Saved entries
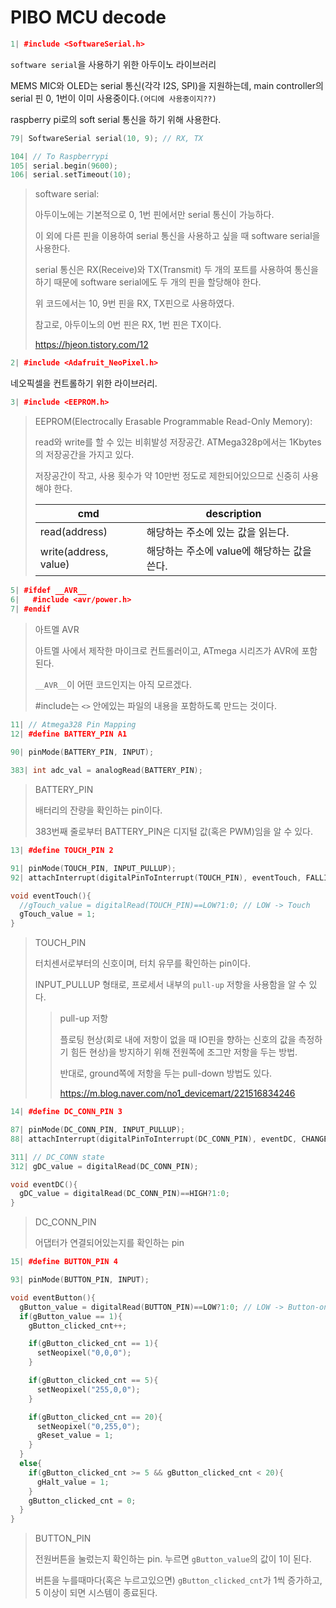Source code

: # PIBO MCU decode

```c++
1| #include <SoftwareSerial.h>
```

`software serial`을 사용하기 위한 아두이노 라이브러리

MEMS MIC와 OLED는 serial 통신(각각 I2S, SPI)을 지원하는데, main controller의 serial 핀 0, 1번이 이미 사용중이다.`(어디에 사용중이지??)`

raspberry pi로의 soft serial 통신을 하기 위해 사용한다.

```c++
79| SoftwareSerial serial(10, 9); // RX, TX

104| // To Raspberrypi 
105| serial.begin(9600);
106| serial.setTimeout(10);
```

> software serial:
>
> 아두이노에는 기본적으로 0, 1번 핀에서만 serial 통신이 가능하다.
>
> 이 외에 다른 핀을 이용하여 serial 통신을 사용하고 싶을 때 software serial을 사용한다.
>
> serial 통신은 RX(Receive)와 TX(Transmit) 두 개의 포트를 사용하여 통신을 하기 때문에 software serial에도 두 개의 핀을 할당해야 한다.
>
> 위 코드에서는 10, 9번 핀을 RX, TX핀으로 사용하였다.
>
> 참고로, 아두이노의 0번 핀은 RX, 1번 핀은 TX이다.
>
> https://hjeon.tistory.com/12



```c++
2| #include <Adafruit_NeoPixel.h>
```

네오픽셀을 컨트롤하기 위한 라이브러리.



```c++
3| #include <EEPROM.h>
```

> EEPROM(Electrocally Erasable Programmable Read-Only Memory):
>
> read와 write를 할 수 있는 비휘발성 저장공간. ATMega328p에서는 1Kbytes의 저장공간을 가지고 있다.
>
> 저장공간이 작고, 사용 횟수가 약 10만번 정도로 제한되어있으므로 신중히 사용해야 한다.
>
> | cmd                   | description                                 |
> | --------------------- | ------------------------------------------- |
> | read(address)         | 해당하는 주소에 있는 값을 읽는다.           |
> | write(address, value) | 해당하는 주소에 value에 해당하는 값을 쓴다. |



```c++
5| #ifdef __AVR__
6|   #include <avr/power.h>
7| #endif
```

> 아트멜 AVR
>
> 아트멜 사에서 제작한 마이크로 컨트롤러이고, ATmega 시리즈가 AVR에 포함된다.
>
> `__AVR__`이 어떤 코드인지는 아직 모르겠다.
>
> #include는 `<>` 안에있는 파일의 내용을 포함하도록 만드는 것이다.



```c++
11| // Atmega328 Pin Mapping
12| #define BATTERY_PIN A1
    
90| pinMode(BATTERY_PIN, INPUT);

383| int adc_val = analogRead(BATTERY_PIN);
```

> BATTERY_PIN
>
> 배터리의 잔량을 확인하는 pin이다.
>
> 383번째 줄로부터 BATTERY_PIN은 디지털 값(혹은 PWM)임을 알 수 있다.



```c++
13| #define TOUCH_PIN 2

91| pinMode(TOUCH_PIN, INPUT_PULLUP);
92| attachInterrupt(digitalPinToInterrupt(TOUCH_PIN), eventTouch, FALLING);

void eventTouch(){
  //gTouch_value = digitalRead(TOUCH_PIN)==LOW?1:0; // LOW -> Touch
  gTouch_value = 1;
}
```

> TOUCH_PIN
>
> 터치센서로부터의 신호이며, 터치 유무를 확인하는 pin이다.
>
> INPUT_PULLUP 형태로, 프로세서 내부의 `pull-up` 저항을 사용함을 알 수 있다.
>
> > pull-up 저항
> >
> > 플로팅 현상(회로 내에 저항이 없을 때 IO핀을 향하는 신호의 값을 측정하기 힘든 현상)을 방지하기 위해 전원쪽에 조그만 저항을 두는 방법.
> >
> > 반대로, ground쪽에 저항을 두는 pull-down 방법도 있다.
> >
> > https://m.blog.naver.com/no1_devicemart/221516834246



```c++
14| #define DC_CONN_PIN 3

87| pinMode(DC_CONN_PIN, INPUT_PULLUP);
88| attachInterrupt(digitalPinToInterrupt(DC_CONN_PIN), eventDC, CHANGE);

311| // DC_CONN state
312| gDC_value = digitalRead(DC_CONN_PIN);

void eventDC(){
  gDC_value = digitalRead(DC_CONN_PIN)==HIGH?1:0;
}
```

> DC_CONN_PIN
>
> 어댑터가 연결되어있는지를 확인하는 pin



```c++
15| #define BUTTON_PIN 4

93| pinMode(BUTTON_PIN, INPUT);

void eventButton(){
  gButton_value = digitalRead(BUTTON_PIN)==LOW?1:0; // LOW -> Button-on
  if(gButton_value == 1){ 
    gButton_clicked_cnt++;

    if(gButton_clicked_cnt == 1){
      setNeopixel("0,0,0");
    }

    if(gButton_clicked_cnt == 5){
      setNeopixel("255,0,0");
    }

    if(gButton_clicked_cnt == 20){
      setNeopixel("0,255,0");
      gReset_value = 1;
    }
  }
  else{
    if(gButton_clicked_cnt >= 5 && gButton_clicked_cnt < 20){
      gHalt_value = 1;
    }      
    gButton_clicked_cnt = 0;      
  }
}
```

> BUTTON_PIN
>
> 전원버튼을 눌렀는지 확인하는 pin. 누르면 `gButton_value`의 값이 1이 된다.
>
> 버튼을 누를때마다(혹은 누르고있으면) `gButton_clicked_cnt`가 1씩 증가하고, 5 이상이 되면 시스템이 종료된다.
>
>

Assignment: Write out, please, only the lines from the one with "pull-down 방법도 있다." through the last line above, both included and unchanged.

Finished task:
> > 반대로, ground쪽에 저항을 두는 pull-down 방법도 있다.
> >
> > https://m.blog.naver.com/no1_devicemart/221516834246



```c++
14| #define DC_CONN_PIN 3

87| pinMode(DC_CONN_PIN, INPUT_PULLUP);
88| attachInterrupt(digitalPinToInterrupt(DC_CONN_PIN), eventDC, CHANGE);

311| // DC_CONN state
312| gDC_value = digitalRead(DC_CONN_PIN);

void eventDC(){
  gDC_value = digitalRead(DC_CONN_PIN)==HIGH?1:0;
}
```

> DC_CONN_PIN
>
> 어댑터가 연결되어있는지를 확인하는 pin



```c++
15| #define BUTTON_PIN 4

93| pinMode(BUTTON_PIN, INPUT);

void eventButton(){
  gButton_value = digitalRead(BUTTON_PIN)==LOW?1:0; // LOW -> Button-on
  if(gButton_value == 1){ 
    gButton_clicked_cnt++;

    if(gButton_clicked_cnt == 1){
      setNeopixel("0,0,0");
    }

    if(gButton_clicked_cnt == 5){
      setNeopixel("255,0,0");
    }

    if(gButton_clicked_cnt == 20){
      setNeopixel("0,255,0");
      gReset_value = 1;
    }
  }
  else{
    if(gButton_clicked_cnt >= 5 && gButton_clicked_cnt < 20){
      gHalt_value = 1;
    }      
    gButton_clicked_cnt = 0;      
  }
}
```

> BUTTON_PIN
>
> 전원버튼을 눌렀는지 확인하는 pin. 누르면 `gButton_value`의 값이 1이 된다.
>
> 버튼을 누를때마다(혹은 누르고있으면) `gButton_clicked_cnt`가 1씩 증가하고, 5 이상이 되면 시스템이 종료된다.
>
>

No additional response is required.